Back in Cape Town, Masiphumelele completed training in sewing, gardening and beadwork, with their computer skills and jam-making still to still follow. Their first three sewing graduates now train others in sewing. Virginia Tseka, born in the Eastern Cape during 1960, and Tata Kwalo, an elderly man, help with the beading. The gardening is managed by Nonki, Tata Kwalo and Virginia. They garden in containers that they salvage from dump sites – “old bathtubs, car tyres, old buckets.” They pay R30 per month to the provincial Department of Agriculture for 30 trays of seedlings and two 10kg bags of manure, while gardeners bring their own tools and wheelbarrows. They hope that the Department of Social Development will allocate them a grant to buy gardening tools. They distribute the garden produce to their members and the wider community. To sell the produce, they need more space, since they presently only garden in members’ cramped backyards. They are working on getting access to two school grounds to expand their gardening. Their sewing and beading is sold to the community, and they hope to have a stall at the Waterfront soon.

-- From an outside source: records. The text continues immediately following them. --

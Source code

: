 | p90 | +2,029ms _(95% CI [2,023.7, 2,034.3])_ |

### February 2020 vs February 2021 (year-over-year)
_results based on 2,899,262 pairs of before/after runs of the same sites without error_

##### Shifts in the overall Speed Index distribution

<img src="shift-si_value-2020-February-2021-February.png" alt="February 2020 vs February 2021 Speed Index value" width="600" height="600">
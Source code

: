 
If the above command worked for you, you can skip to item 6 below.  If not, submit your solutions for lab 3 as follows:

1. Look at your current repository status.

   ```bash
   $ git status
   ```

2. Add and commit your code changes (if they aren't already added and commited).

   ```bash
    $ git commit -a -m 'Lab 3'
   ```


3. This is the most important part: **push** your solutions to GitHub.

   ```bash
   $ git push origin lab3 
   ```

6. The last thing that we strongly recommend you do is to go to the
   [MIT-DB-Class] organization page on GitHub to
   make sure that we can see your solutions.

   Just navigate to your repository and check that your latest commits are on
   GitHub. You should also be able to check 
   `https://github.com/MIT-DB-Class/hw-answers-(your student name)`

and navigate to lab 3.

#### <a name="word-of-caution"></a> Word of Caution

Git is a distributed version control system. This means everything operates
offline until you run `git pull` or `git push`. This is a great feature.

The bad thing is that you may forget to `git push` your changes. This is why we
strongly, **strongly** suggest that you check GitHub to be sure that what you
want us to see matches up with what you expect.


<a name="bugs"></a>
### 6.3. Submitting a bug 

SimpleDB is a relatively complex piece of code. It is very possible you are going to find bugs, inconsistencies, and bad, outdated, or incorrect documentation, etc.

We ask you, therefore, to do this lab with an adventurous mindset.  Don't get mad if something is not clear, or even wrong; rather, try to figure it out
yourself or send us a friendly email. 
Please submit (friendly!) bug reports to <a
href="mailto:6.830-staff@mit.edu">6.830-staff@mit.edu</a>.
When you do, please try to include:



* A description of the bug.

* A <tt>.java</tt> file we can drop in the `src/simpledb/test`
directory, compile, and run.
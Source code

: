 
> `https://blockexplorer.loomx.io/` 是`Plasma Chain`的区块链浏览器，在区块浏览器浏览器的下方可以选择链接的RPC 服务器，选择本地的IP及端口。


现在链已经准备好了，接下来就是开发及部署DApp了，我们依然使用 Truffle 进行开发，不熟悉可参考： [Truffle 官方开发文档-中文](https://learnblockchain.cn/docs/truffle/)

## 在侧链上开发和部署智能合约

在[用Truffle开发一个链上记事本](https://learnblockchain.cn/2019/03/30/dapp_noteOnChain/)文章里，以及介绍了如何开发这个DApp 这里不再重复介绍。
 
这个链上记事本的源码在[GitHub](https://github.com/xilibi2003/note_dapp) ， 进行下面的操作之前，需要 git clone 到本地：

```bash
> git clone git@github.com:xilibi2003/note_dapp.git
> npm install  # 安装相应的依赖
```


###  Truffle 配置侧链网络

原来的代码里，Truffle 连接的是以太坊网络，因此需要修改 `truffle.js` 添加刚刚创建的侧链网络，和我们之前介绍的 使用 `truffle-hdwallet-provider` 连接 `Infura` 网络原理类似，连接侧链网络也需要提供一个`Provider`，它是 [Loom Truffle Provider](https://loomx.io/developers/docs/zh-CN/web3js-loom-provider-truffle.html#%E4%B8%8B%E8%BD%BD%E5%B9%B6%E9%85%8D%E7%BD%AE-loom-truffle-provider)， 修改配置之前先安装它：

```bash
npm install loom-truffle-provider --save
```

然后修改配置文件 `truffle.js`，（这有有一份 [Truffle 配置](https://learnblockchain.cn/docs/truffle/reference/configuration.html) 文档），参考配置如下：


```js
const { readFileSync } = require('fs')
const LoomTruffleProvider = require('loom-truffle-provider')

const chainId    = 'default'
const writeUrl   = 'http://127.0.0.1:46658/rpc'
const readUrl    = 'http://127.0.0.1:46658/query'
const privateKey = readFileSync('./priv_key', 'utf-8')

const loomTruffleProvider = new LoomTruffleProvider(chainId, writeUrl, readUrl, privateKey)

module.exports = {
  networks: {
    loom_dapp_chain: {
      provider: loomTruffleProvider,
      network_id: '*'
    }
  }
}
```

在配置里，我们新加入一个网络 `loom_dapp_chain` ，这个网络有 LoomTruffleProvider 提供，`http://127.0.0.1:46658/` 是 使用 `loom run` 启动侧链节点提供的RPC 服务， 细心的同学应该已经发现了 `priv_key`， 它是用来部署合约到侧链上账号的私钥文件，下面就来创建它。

They work closely with the migrant and anti-xenophobia organisation, PASSOP, founded by youth activist Braam Hanekom. An unpaid volunteer at Masiphumelele, Nonki works as office manager at PASSOP, where she supports the gender-based violence project, run by a young woman, Percy, aka Susan, who was burnt in an acid attack two years before. Nonki is unapologetic about her work: “I concentrate on women only.”

Nonki has been undergoing training since 1993 as a sangoma or traditional healer, and Tata Kwalo Nozakuzaku Mfama born 1949 is also a sangoma. They belong to a group of sangomas doing community project called IBUYAMBO CULTURAL PROJECT engaged with development work in their communities, including a soup kitchen, counselling for HIV&AIDS, diabetes and other training courses. As Nonki says, “my gift from the ancestors is to help women and children.”

WHEAT Trust allocated R10,000 to Masiphumelele, with which they purchased their first sewing machines and material. As Nonki describes, “the funds went a long way in assisting us to achieve our goal of bringing women together, and enabling them to develop the capacity to challenge the daily issues that confront them in a patriarchal and xenophobic country. The funds injected both enthusiasm and a renewed zeal among the women and our intervention; it brought our initiative to life. We were also able to fund the transport of women to the sewing classes and meetings which had presented great difficulty before we received funding. It helped establish trust and confidence between our staff and participants and fostered group solidarity, creating women’s economic empowerment as they gained the necessary skills to create garments for their families and for profit. Overall, the funds helped to make our initiative a reality. We gained the tools, the means and the support necessary to implement our intervention and encourage local and migrant women to come together to discuss and learn about sewing, gender rights, and community spirit.”

Some of their members bring varied skills to the organisation, like Virginia, who is a trained nurse. Groote Schuur Hospital also offers certificated first aid training for the community in basic healthcare, greatly aiding them in their work. Rudo Chikara, born in Zimbabwe during 1988, is a skilled writer.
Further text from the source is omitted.